_Records to use_:
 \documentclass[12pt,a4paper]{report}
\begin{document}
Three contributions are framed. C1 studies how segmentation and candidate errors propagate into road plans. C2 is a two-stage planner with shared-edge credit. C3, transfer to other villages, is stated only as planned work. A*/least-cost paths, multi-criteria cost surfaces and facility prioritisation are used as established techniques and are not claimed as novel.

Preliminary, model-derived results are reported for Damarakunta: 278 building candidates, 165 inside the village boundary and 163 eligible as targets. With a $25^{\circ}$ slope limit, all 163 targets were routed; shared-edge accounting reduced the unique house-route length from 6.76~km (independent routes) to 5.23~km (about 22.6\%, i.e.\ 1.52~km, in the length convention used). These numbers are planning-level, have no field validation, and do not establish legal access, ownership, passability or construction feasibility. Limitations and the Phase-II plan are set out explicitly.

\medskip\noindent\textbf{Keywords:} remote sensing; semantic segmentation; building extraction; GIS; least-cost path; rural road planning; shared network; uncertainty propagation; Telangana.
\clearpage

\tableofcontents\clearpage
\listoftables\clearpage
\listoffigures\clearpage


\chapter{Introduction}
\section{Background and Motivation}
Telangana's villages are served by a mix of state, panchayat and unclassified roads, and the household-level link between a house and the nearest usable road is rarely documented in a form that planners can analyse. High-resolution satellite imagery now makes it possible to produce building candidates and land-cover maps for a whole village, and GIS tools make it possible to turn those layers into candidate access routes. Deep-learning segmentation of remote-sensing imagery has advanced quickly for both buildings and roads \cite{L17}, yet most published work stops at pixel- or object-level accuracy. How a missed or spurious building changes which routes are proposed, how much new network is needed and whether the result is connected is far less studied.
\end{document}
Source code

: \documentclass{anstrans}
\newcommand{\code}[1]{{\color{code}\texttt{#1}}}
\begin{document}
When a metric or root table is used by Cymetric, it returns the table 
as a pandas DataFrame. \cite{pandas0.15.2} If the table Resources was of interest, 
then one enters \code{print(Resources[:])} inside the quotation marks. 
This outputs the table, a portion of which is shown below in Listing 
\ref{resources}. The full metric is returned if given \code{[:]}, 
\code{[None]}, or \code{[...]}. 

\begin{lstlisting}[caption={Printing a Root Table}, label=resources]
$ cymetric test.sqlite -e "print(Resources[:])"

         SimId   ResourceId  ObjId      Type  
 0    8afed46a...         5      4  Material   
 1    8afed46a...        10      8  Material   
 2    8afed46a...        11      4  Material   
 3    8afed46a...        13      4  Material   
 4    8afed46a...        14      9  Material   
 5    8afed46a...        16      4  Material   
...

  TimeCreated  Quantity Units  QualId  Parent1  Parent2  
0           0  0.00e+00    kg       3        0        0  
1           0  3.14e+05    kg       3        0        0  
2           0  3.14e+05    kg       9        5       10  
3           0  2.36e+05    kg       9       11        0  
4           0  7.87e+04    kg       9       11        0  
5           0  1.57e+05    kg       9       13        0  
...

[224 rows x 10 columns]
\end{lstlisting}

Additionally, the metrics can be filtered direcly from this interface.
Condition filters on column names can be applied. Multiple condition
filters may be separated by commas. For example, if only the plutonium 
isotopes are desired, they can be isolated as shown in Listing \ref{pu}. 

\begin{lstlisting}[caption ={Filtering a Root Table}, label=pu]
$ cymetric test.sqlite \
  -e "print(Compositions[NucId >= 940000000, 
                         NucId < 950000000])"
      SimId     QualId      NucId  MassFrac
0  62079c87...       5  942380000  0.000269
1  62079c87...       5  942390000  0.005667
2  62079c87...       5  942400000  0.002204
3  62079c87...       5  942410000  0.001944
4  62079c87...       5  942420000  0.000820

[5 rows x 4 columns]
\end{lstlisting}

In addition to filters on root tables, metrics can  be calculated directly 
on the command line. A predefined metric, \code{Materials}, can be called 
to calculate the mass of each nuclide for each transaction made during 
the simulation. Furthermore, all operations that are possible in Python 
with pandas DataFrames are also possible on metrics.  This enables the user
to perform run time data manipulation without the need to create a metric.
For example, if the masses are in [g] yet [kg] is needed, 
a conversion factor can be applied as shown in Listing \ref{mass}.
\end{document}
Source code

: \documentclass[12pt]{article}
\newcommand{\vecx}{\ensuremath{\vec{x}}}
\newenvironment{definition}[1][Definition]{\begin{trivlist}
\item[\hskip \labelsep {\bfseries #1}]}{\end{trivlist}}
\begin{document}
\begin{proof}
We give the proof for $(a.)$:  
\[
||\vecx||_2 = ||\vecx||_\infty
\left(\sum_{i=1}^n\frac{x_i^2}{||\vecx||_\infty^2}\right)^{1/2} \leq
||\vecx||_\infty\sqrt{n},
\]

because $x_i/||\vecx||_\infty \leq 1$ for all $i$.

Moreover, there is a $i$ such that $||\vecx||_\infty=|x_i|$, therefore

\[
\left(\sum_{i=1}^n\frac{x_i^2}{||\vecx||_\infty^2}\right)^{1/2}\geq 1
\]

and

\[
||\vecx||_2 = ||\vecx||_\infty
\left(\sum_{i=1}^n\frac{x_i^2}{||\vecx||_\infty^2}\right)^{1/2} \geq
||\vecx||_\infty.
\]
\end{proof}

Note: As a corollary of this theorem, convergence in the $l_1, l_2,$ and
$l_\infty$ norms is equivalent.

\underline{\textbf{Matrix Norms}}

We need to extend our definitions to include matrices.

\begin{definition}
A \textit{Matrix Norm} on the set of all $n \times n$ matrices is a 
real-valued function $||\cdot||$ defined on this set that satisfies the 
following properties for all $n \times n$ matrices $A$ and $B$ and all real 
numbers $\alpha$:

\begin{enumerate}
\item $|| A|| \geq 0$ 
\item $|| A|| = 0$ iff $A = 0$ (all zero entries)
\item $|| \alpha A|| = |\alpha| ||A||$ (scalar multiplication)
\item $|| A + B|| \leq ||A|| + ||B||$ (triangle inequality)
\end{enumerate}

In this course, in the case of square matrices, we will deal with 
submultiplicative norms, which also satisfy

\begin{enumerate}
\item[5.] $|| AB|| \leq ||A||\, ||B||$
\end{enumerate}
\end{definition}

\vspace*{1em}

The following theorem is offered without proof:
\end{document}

_Work instructions_:
Could you copy out every line in the listing where the word "times" appears?

_The completed task_:
A \textit{Matrix Norm} on the set of all $n \times n$ matrices is a 
following properties for all $n \times n$ matrices $A$ and $B$ and all real 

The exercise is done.